TASK:
Retype each line below precisely.

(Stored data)
*** Block opens ***
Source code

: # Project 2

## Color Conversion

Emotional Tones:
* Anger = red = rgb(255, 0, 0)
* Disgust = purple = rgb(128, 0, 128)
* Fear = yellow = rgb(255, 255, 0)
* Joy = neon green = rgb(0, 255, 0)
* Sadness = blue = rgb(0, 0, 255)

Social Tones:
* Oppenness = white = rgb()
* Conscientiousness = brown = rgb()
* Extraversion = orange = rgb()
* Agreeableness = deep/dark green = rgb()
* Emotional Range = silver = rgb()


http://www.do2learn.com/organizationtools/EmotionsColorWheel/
*** Block closes ***
ANSWER TO THIS TASK:
Source code

: # Project 2

## Color Conversion

Emotional Tones:
* Anger = red = rgb(255, 0, 0)
* Disgust = purple = rgb(128, 0, 128)
* Fear = yellow = rgb(255, 255, 0)
* Joy = neon green = rgb(0, 255, 0)
* Sadness = blue = rgb(0, 0, 255)

Social Tones:
* Oppenness = white = rgb()
* Conscientiousness = brown = rgb()
* Extraversion = orange = rgb()
* Agreeableness = deep/dark green = rgb()
* Emotional Range = silver = rgb()


http://www.do2learn.com/organizationtools/EmotionsColorWheel/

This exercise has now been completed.